At first there was quite a bit of excitement concerning the light. The Lutherans, who occupied the northwest quadrant of “the corner,” thought the light might encourage those who waited there to consider dropping by. It was the ultimate evangelism tool.

The Baptists, on the other hand, occupied the southeast quadrant of Bearden’s Corner. There was great concern among members that the light would encourage drivers to consider a visit to the Hofbrau, a German eatery that caused considerable chagrin among the Baptists — and some Methodists — who recognized it as the only establishment in Lennox Valley that served beer.

The “Brow,” as locals had come to know it, was the subject of at least six sermons at the Baptist Church since it first opened on the corner just after World War II. One of Brother Billy Joe’s favorite sermons was titled, “You can’t spell ‘devil’ without ‘evil’,” and referenced the Brow at least once during each of his three points. After a while, parishioners came to expect Brother Billy Joe’s sermon on evil every year — on the Sunday before Octoberfest.

On the other hand, Father O’Reilly seemed to have no problem with the Brow. As a matter of record (if Vera Pinrod’s phone calls to the members of the Lennox Valley Auburn Hat Society can be considered “record”), the “good father,” as she liked to call him, was often seen enjoying a Reuben sandwich, sauerkraut and a Miller Lite at the famed eatery. What’s more, Father O’Reilly seemed to have no interest in Vera’s proclamations concerning his dining habits. Some thought he was taking a personal jab at Vera when, on the Sunday before Mother’s Day, he led a homily on the subject, “The devil wears a bright red hat.”
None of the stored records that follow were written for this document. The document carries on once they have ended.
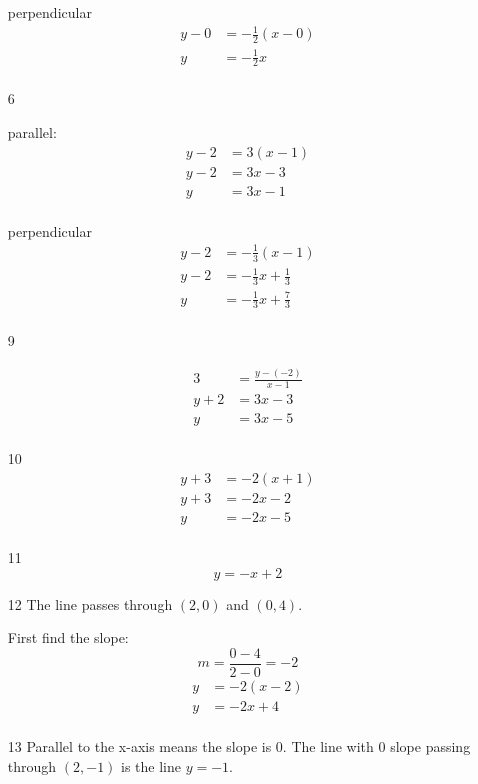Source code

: \documentclass[fleqn,addpoints]{exam}
\begin{document}
\begin{itemize}
perpendicular
\begin{align*}
  y-0 &= -\frac{1}{2}(x-0) \\
  y   &= -\frac{1}{2}x \\
\end{align*}

\item[6]

parallel:
\begin{align*}
  y-2 &= 3(x-1) \\
  y-2 &= 3x-3 \\
  y &= 3x-1 \\
\end{align*}

perpendicular
\begin{align*}
  y-2 &= -\frac{1}{3} (x-1) \\
  y-2 &= -\frac{1}{3} x + \frac{1}{3} \\
  y &= -\frac{1}{3} x + \frac{7}{3} \\
\end{align*}

\item[9]

\begin{align*}
  3 &= \frac{y - (-2)}{x-1} \\
  y + 2 &= 3x - 3 \\
  y &= 3x - 5 \\
\end{align*}

\item[10]
\begin{align*}
  y + 3 &= -2(x + 1) \\
  y + 3 &= -2x - 2 \\
  y  &= -2x - 5 \\
\end{align*}

\item[11]
\[
  y = -x + 2
\]

\item[12]
The line passes through $(2, 0)$ and $(0, 4)$.

First find the slope:
\[
  m = \frac{0-4}{2-0} = -2
\]
\begin{align*}
y &= -2(x-2) \\
y &= -2x+4 \\
\end{align*}

\item[13]
Parallel to the x-axis means the slope is 0.  The line with 0 slope passing through $(2, -1)$ is the line $y=-1$.


\end{itemize}
\end{document}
Everybody thought the confrontation between Vera and Father O’Reilly would calm down in time. But with each passing year, it seemed to gain steam. That was until Vera’s attention turned to something more important.

You see, the Methodist church decided to appoint a new pastor in June 1999. Methodists do this every few years, and pastoral changes usually occur without too much fanfare.

Nobody would know about the change for another month or so. But the bishop and his cabinet had made the decision and soon would be sending word to the good folks at Lennox Valley Methodist Church. The new pastor’s name was the Rev. Sarah Hyden-Smith.

And everybody thought the traffic light was big news.